LA distancia
entre la casa de Marqués de Comillas y el colegio del Santo Ángel era escasa
aunque me pareciera enorme. Un edificio amortiguaba el viento de levante y el
salitre directo. Ruidos, gaviotas, vendedores de humo en las esquinas y las
mujeres camino del mercado.
He entrado en
el laberinto, vuelvo a la infancia. Llamo a mi madre pero no aparece nadie.

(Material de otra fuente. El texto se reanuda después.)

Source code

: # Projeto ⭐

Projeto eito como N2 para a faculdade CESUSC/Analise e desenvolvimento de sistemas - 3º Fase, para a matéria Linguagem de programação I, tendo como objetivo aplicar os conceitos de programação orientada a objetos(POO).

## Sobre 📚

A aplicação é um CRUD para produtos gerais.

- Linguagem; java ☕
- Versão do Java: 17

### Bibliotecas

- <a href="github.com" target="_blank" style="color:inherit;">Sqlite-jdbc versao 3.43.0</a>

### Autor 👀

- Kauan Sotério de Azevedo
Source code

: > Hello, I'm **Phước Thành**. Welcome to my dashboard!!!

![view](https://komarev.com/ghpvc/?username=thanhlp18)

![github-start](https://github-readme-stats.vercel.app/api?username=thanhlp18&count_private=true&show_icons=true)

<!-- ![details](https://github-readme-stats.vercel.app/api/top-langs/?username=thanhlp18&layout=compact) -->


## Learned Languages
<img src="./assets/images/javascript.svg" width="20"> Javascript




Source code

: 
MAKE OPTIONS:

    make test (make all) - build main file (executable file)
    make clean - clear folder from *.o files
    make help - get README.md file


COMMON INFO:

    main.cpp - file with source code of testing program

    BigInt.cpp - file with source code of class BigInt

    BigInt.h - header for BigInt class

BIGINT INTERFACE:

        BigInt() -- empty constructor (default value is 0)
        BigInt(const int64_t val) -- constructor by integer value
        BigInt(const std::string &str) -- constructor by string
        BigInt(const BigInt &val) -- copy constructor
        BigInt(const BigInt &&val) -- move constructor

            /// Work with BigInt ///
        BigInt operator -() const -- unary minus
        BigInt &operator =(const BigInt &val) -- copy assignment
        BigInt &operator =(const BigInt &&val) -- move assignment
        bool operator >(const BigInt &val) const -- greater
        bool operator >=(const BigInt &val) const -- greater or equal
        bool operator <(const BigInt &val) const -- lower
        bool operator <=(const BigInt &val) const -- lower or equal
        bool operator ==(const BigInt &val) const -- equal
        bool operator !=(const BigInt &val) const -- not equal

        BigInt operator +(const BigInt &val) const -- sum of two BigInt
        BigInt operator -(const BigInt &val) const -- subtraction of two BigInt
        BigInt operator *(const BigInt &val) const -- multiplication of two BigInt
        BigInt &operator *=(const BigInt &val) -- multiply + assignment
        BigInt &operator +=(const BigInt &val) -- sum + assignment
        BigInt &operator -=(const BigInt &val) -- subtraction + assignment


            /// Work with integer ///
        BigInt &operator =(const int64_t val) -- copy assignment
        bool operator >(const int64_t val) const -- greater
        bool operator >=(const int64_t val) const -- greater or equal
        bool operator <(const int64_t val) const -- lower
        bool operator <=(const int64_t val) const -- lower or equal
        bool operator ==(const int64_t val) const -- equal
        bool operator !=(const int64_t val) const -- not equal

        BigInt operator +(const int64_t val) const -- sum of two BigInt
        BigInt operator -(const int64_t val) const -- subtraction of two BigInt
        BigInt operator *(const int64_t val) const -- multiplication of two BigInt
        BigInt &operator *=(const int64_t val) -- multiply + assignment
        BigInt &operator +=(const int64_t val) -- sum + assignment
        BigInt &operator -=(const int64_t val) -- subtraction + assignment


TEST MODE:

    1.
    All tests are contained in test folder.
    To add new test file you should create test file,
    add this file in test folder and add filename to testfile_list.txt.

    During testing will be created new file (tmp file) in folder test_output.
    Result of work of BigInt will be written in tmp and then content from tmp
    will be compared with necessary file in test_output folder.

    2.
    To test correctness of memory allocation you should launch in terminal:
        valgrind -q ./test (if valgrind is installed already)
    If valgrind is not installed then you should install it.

Siento pavor, un escalofrío que estremece la nuca y hace temblar las
extremidades.
He puesto el
disco de Platón en el gramófono que está en el centro indudable. Comienza con
una música que es causa y efecto. Miro el cielo pero no hay nada.
La distancia
que existe entre la realidad y el misterio es idéntica al volumen de las
manifestaciones, de las manifestaciones espontáneas. El silencio posee tono, y
ritmo. Hoy no aparece la cadencia.
Llamo a don
Nicanor para relatarle la impresión del sonido, su razón esquemática. Vuelvo a
mirar al cielo. Nada.
El peso de la
cartera se hace insoportable. Entro en la plaza. Veo a lo lejos el colegio. No
hay niños, ni madres. No hay nadie. Las farolas encendidas hacen llegar la
noche.
Tomo el bastón
y paseo. Puerto Real como Moguer ha dejado de oler a hierbabuena.